Please transcribe the entries below without omitting a single character.

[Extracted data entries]

Segment Open

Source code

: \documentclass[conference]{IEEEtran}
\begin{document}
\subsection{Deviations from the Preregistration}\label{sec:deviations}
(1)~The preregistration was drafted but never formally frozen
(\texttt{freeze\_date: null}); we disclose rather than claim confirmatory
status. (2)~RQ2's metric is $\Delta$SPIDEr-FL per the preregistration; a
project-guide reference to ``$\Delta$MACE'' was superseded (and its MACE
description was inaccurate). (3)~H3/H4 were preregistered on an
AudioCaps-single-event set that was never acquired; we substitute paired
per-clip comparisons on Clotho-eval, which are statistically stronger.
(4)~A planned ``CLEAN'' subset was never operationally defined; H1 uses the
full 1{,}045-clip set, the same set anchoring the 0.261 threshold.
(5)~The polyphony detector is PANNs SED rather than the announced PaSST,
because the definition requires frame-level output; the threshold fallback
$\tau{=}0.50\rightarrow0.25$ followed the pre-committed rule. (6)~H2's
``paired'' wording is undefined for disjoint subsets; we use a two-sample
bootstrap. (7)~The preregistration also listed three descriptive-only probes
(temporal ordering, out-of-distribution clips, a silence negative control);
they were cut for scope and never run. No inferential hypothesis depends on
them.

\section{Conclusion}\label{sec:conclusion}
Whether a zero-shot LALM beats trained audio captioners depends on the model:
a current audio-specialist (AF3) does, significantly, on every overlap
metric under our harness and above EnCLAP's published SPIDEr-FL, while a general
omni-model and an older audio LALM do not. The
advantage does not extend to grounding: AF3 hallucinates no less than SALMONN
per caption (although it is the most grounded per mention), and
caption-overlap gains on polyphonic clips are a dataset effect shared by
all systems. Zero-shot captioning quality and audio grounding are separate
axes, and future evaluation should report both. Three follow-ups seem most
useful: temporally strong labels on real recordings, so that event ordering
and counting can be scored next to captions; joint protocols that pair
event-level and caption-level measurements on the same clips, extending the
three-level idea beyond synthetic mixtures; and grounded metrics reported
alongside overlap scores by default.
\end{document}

Segment Closed

* RESULT FOR THIS EXERCISE *
Source code

: \documentclass[conference]{IEEEtran}
\begin{document}
\subsection{Deviations from the Preregistration}\label{sec:deviations}
(1)~The preregistration was drafted but never formally frozen
(\texttt{freeze\_date: null}); we disclose rather than claim confirmatory
status. (2)~RQ2's metric is $\Delta$SPIDEr-FL per the preregistration; a
project-guide reference to ``$\Delta$MACE'' was superseded (and its MACE
description was inaccurate). (3)~H3/H4 were preregistered on an
AudioCaps-single-event set that was never acquired; we substitute paired
per-clip comparisons on Clotho-eval, which are statistically stronger.
(4)~A planned ``CLEAN'' subset was never operationally defined; H1 uses the
full 1{,}045-clip set, the same set anchoring the 0.261 threshold.
(5)~The polyphony detector is PANNs SED rather than the announced PaSST,
because the definition requires frame-level output; the threshold fallback
$\tau{=}0.50\rightarrow0.25$ followed the pre-committed rule. (6)~H2's
``paired'' wording is undefined for disjoint subsets; we use a two-sample
bootstrap. (7)~The preregistration also listed three descriptive-only probes
(temporal ordering, out-of-distribution clips, a silence negative control);
they were cut for scope and never run. No inferential hypothesis depends on
them.

\section{Conclusion}\label{sec:conclusion}
Whether a zero-shot LALM beats trained audio captioners depends on the model:
a current audio-specialist (AF3) does, significantly, on every overlap
metric under our harness and above EnCLAP's published SPIDEr-FL, while a general
omni-model and an older audio LALM do not. The
advantage does not extend to grounding: AF3 hallucinates no less than SALMONN
per caption (although it is the most grounded per mention), and
caption-overlap gains on polyphonic clips are a dataset effect shared by
all systems. Zero-shot captioning quality and audio grounding are separate
axes, and future evaluation should report both. Three follow-ups seem most
useful: temporally strong labels on real recordings, so that event ordering
and counting can be scored next to captions; joint protocols that pair
event-level and caption-level measurements on the same clips, extending the
three-level idea beyond synthetic mixtures; and grounded metrics reported
alongside overlap scores by default.
\end{document}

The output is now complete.